Rust learning curve is steep

Rust, as I remember, was “sold” to me as a strongly-typed language with the promise of great tooling to prevent memory-safety bugs (see the following section) by tracking object lifetime and variable scope of all references during compilation. Enters the borrow-checker!

What seemed like a quite simple idea (the Rust documentation on this part is really comprehensive) turned out to be a nightmare at times when working on multiple crates with statics and Rcs, and other subtle language artifacts.
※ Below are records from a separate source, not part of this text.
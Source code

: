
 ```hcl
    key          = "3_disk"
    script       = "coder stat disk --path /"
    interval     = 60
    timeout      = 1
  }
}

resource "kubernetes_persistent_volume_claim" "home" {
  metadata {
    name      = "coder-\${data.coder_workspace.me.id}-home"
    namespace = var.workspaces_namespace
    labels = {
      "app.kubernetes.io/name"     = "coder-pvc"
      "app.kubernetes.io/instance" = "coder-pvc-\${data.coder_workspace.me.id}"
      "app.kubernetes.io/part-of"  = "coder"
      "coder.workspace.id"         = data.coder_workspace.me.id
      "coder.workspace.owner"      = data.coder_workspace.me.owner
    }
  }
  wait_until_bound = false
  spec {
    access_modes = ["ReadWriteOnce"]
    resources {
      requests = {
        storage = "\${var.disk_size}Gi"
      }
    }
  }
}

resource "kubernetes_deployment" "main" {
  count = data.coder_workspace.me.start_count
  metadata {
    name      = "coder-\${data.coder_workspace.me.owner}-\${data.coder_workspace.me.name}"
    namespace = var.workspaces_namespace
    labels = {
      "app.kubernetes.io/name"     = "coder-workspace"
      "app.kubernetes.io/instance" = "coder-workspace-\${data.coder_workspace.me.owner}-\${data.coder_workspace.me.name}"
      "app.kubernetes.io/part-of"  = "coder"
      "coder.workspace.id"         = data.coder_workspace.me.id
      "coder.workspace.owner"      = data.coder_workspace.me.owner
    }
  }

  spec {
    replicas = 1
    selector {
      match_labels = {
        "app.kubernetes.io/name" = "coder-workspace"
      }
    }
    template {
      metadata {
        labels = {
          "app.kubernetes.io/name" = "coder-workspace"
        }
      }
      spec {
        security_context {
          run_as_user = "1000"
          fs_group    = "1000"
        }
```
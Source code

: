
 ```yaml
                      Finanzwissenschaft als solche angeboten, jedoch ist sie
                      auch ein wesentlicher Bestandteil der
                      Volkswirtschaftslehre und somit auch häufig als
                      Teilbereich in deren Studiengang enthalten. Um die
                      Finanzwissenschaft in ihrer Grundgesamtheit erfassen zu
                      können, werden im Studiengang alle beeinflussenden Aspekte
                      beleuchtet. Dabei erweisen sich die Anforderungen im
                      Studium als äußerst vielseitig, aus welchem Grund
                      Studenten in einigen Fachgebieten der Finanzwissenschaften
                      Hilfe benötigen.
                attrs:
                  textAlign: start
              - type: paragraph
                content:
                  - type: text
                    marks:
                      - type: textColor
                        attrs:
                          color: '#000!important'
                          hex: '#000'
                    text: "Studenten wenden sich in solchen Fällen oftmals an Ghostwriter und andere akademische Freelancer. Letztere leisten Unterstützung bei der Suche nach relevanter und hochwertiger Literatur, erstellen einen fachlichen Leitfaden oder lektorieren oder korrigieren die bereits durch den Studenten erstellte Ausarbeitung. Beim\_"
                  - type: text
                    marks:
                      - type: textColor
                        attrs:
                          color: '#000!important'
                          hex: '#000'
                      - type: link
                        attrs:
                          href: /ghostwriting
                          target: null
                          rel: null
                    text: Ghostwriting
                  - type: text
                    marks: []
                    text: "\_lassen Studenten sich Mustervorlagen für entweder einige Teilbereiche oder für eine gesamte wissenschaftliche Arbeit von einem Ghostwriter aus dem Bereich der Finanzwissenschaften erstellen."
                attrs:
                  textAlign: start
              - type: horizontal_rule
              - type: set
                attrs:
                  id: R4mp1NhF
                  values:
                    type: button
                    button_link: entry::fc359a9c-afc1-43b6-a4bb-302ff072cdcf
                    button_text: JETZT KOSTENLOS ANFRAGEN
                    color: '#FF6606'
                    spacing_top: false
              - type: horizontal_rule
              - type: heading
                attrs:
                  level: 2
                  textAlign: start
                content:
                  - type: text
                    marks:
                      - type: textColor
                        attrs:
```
At the time, I had a hard time wrapping my head around this new concept, and the easy loophole was constantly cloning variables around which is not only bad, especially when dealing with large data structures, but also had the side effect of pushing back the moment when I finally got a good grasp of it.

Fortunately enough, the compiler comes to the rescue with very helpful hints and pointers to the documentation, which I must say are really helpful.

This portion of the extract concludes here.